Items listed in a dataset:

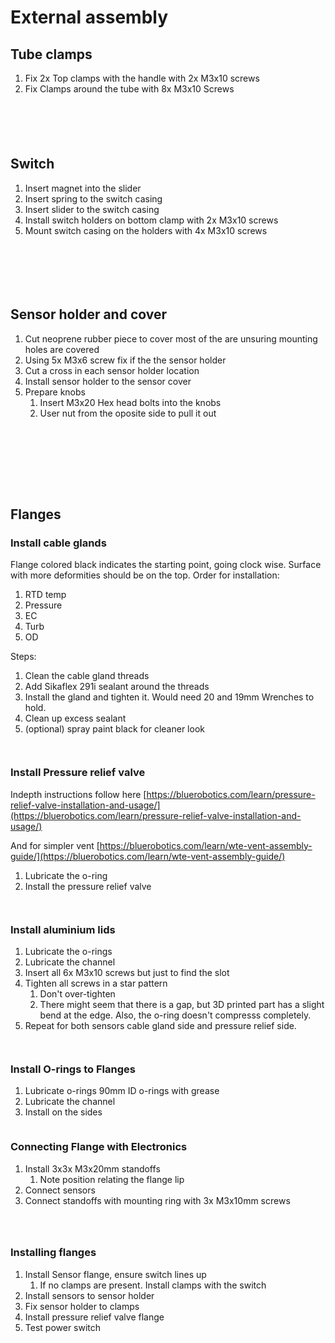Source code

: # External assembly

## Tube clamps

1. Fix 2x Top clamps with the handle with 2x M3x10 screws
2. Fix Clamps around the tube with 8x M3x10 Screws

<div>

<figure><img src="../.gitbook/assets/PXL_20240805_135806912.jpg" alt=""><figcaption></figcaption></figure>

 

<figure><img src="../.gitbook/assets/PXL_20240805_140011025.jpg" alt=""><figcaption></figcaption></figure>

</div>

<div>

<figure><img src="../.gitbook/assets/PXL_20240805_140058400.jpg" alt=""><figcaption></figcaption></figure>

 

<figure><img src="../.gitbook/assets/PXL_20240805_140115118.jpg" alt=""><figcaption></figcaption></figure>

 

<figure><img src="../.gitbook/assets/PXL_20240805_140524812.jpg" alt=""><figcaption></figcaption></figure>

</div>

## Switch

1. Insert magnet into the slider
2. Insert spring to the switch casing
3. Insert slider to the switch casing
4. Install switch holders on bottom clamp with 2x M3x10 screws
5. Mount switch casing on the holders with 4x M3x10 screws

<div>

<figure><img src="../.gitbook/assets/PXL_20240805_140712035.jpg" alt=""><figcaption></figcaption></figure>

 

<figure><img src="../.gitbook/assets/PXL_20240805_140719726.jpg" alt=""><figcaption></figcaption></figure>

 

<figure><img src="../.gitbook/assets/PXL_20240805_140726781.jpg" alt=""><figcaption></figcaption></figure>

</div>

<div>

<figure><img src="../.gitbook/assets/PXL_20240805_140604647.jpg" alt=""><figcaption></figcaption></figure>

 

<figure><img src="../.gitbook/assets/PXL_20240805_140700759.jpg" alt=""><figcaption></figcaption></figure>

</div>

<figure><img src="../.gitbook/assets/PXL_20240805_140853064.jpg" alt=""><figcaption></figcaption></figure>

## Sensor holder and cover

1. Cut neoprene rubber piece to cover most of the are unsuring mounting holes are covered
2. Using 5x M3x6 screw fix if the the sensor holder
3. Cut a cross in each sensor holder location
4. Install sensor holder to the sensor cover
5. Prepare knobs
   1. Insert M3x20 Hex head bolts into the knobs
   2. User nut from the oposite side to pull it out

<div>

<figure><img src="../.gitbook/assets/PXL_20240805_140947896.jpg" alt=""><figcaption></figcaption></figure>

 

<figure><img src="../.gitbook/assets/PXL_20240805_140942512.jpg" alt=""><figcaption></figcaption></figure>

</div>

<div>

<figure><img src="../.gitbook/assets/PXL_20240805_141111816.jpg" alt=""><figcaption></figcaption></figure>

 

<figure><img src="../.gitbook/assets/PXL_20240805_141248650.jpg" alt=""><figcaption></figcaption></figure>

 

<figure><img src="../.gitbook/assets/PXL_20240805_141300311.jpg" alt=""><figcaption></figcaption></figure>

</div>

<div>

<figure><img src="../.gitbook/assets/PXL_20240805_141425098.jpg" alt=""><figcaption></figcaption></figure>

 

<figure><img src="../.gitbook/assets/PXL_20240805_142014529.jpg" alt=""><figcaption></figcaption></figure>

 

<figure><img src="../.gitbook/assets/PXL_20240805_142035280.jpg" alt=""><figcaption></figcaption></figure>

</div>

## Flanges

### Install cable glands

Flange colored black indicates the starting point, going clock wise. Surface with more deformities should be on the top. Order for installation:

1. RTD temp
2. Pressure
3. EC
4. Turb
5. OD

Steps:

1. Clean the cable gland threads&#x20;
2. Add Sikaflex 291i sealant around the threads&#x20;
3. Install the gland and tighten it. Would need 20 and 19mm Wrenches to hold.
4. Clean up excess sealant&#x20;
5. (optional) spray paint black for cleaner look

<div>

<figure><img src="../.gitbook/assets/signal-2024-08-19-092304.jpeg" alt=""><figcaption></figcaption></figure>

 

<figure><img src="../.gitbook/assets/signal-2024-08-19-092708_002.jpeg" alt=""><figcaption></figcaption></figure>

</div>

### Install Pressure relief valve

Indepth instructions follow here [https://bluerobotics.com/learn/pressure-relief-valve-installation-and-usage/](https://bluerobotics.com/learn/pressure-relief-valve-installation-and-usage/)

And for simpler vent [https://bluerobotics.com/learn/wte-vent-assembly-guide/](https://bluerobotics.com/learn/wte-vent-assembly-guide/)

1. Lubricate the o-ring
2. Install the pressure relief valve

<div>

<figure><img src="../.gitbook/assets/PXL_20240808_105318685.jpg" alt=""><figcaption></figcaption></figure>

 

<figure><img src="../.gitbook/assets/PXL_20240808_105315993.jpg" alt=""><figcaption></figcaption></figure>

</div>

### Install aluminium lids&#x20;

1. Lubricate the o-rings
2. Lubricate the channel
3. Insert all 6x  M3x10 screws but just to find the slot
4. Tighten all screws in a star pattern
   1. Don't over-tighten
   2. There might seem that there is a gap, but 3D printed part has a slight bend at the edge. Also, the o-ring doesn't compresss completely.
5. Repeat for both sensors cable gland side and pressure relief side.

<div>

<figure><img src="../.gitbook/assets/PXL_20240808_104043840.jpg" alt=""><figcaption></figcaption></figure>

 

<figure><img src="../.gitbook/assets/PXL_20240808_105721070 (1).jpg" alt=""><figcaption></figcaption></figure>

</div>

### Install O-rings to Flanges

1. Lubricate o-rings 90mm ID o-rings with grease
2. Lubricate the channel
3. Install on the sides

<figure><img src="../.gitbook/assets/PXL_20240808_110040275.jpg" alt=""><figcaption></figcaption></figure>

### Connecting Flange with Electronics

1. Install 3x3x M3x20mm standoffs
   1. Note position relating the flange lip
2. Connect sensors&#x20;
3. Connect standoffs with mounting ring with 3x M3x10mm screws

<div>

<figure><img src="../.gitbook/assets/signal-2024-08-19-101114_002.jpeg" alt=""><figcaption></figcaption></figure>

 

<figure><img src="../.gitbook/assets/signal-2024-08-19-101114_003.jpeg" alt=""><figcaption></figcaption></figure>

 

<figure><img src="../.gitbook/assets/signal-2024-08-19-101114_004.jpeg" alt=""><figcaption></figcaption></figure>

</div>

### Installing flanges

1. Install Sensor flange, ensure switch lines up
   1. If no clamps are present. Install clamps with the switch
2. Install sensors to sensor holder
3. Fix sensor holder to clamps
4. Install pressure relief valve flange
5. Test power switch

<div>

<figure><img src="../.gitbook/assets/PXL_20240819_080436777.jpg" alt=""><figcaption></figcaption></figure>

 

<figure><img src="../.gitbook/assets/PXL_20240819_142320881.jpg" alt=""><figcaption></figcaption></figure>

 

<figure><img src="../.gitbook/assets/PXL_20240819_142506256.jpg" alt=""><figcaption></figcaption></figure>

</div>





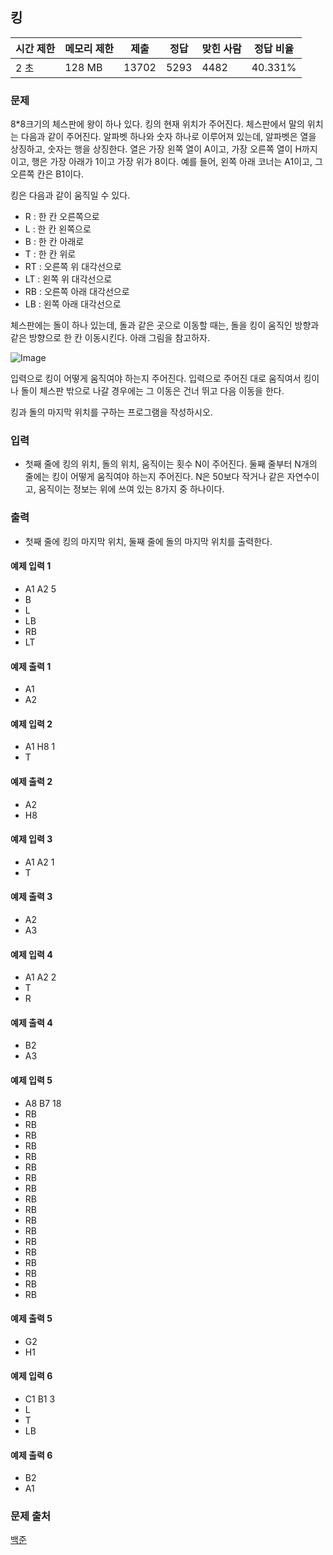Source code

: ## 킹
 
|시간 제한|	메모리 제한|	제출|	정답|	맞힌 사람|	정답 비율|
|---|---|---|---|---|---|
|2 초|	128 MB|	13702|	5293|	4482|	40.331%|

### 문제
8*8크기의 체스판에 왕이 하나 있다. 킹의 현재 위치가 주어진다. 체스판에서 말의 위치는 다음과 같이 주어진다. 알파벳 하나와 숫자 하나로 이루어져 있는데, 알파벳은 열을 상징하고, 숫자는 행을 상징한다. 열은 가장 왼쪽 열이 A이고, 가장 오른쪽 열이 H까지 이고, 행은 가장 아래가 1이고 가장 위가 8이다. 예를 들어, 왼쪽 아래 코너는 A1이고, 그 오른쪽 칸은 B1이다.

킹은 다음과 같이 움직일 수 있다.

- R : 한 칸 오른쪽으로
- L : 한 칸 왼쪽으로
- B : 한 칸 아래로
- T : 한 칸 위로
- RT : 오른쪽 위 대각선으로
- LT : 왼쪽 위 대각선으로
- RB : 오른쪽 아래 대각선으로
- LB : 왼쪽 아래 대각선으로

체스판에는 돌이 하나 있는데, 돌과 같은 곳으로 이동할 때는, 돌을 킹이 움직인 방향과 같은 방향으로 한 칸 이동시킨다. 아래 그림을 참고하자.

![Image](https://upload.acmicpc.net/259549ad-b275-48a1-91f7-197a7ce72a23/-/preview/)

입력으로 킹이 어떻게 움직여야 하는지 주어진다. 입력으로 주어진 대로 움직여서 킹이나 돌이 체스판 밖으로 나갈 경우에는 그 이동은 건너 뛰고 다음 이동을 한다.

킹과 돌의 마지막 위치를 구하는 프로그램을 작성하시오.

### 입력
- 첫째 줄에 킹의 위치, 돌의 위치, 움직이는 횟수 N이 주어진다. 둘째 줄부터 N개의 줄에는 킹이 어떻게 움직여야 하는지 주어진다. N은 50보다 작거나 같은 자연수이고, 움직이는 정보는 위에 쓰여 있는 8가지 중 하나이다.

### 출력
- 첫째 줄에 킹의 마지막 위치, 둘째 줄에 돌의 마지막 위치를 출력한다.

#### 예제 입력 1 
- A1 A2 5
- B
- L
- LB
- RB
- LT
#### 예제 출력 1 
- A1
- A2
#### 예제 입력 2 
- A1 H8 1
- T
#### 예제 출력 2 
- A2
- H8
#### 예제 입력 3 
- A1 A2 1
- T
#### 예제 출력 3 
- A2
- A3
#### 예제 입력 4 
- A1 A2 2
- T
- R
#### 예제 출력 4 
- B2
- A3
#### 예제 입력 5 
- A8 B7 18
- RB
- RB
- RB
- RB
- RB
- RB
- RB
- RB
- RB
- RB
- RB
- RB
- RB
- RB
- RB
- RB
- RB
- RB
#### 예제 출력 5 
- G2
- H1
#### 예제 입력 6 
- C1 B1 3
- L
- T
- LB
#### 예제 출력 6 
- B2
- A1

### 문제 출처
[백준](https://www.acmicpc.net/problem/1063)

Work to complete » Across the entries above, tally every line that includes the string "acmicpc", then state only the count.

Task output » 2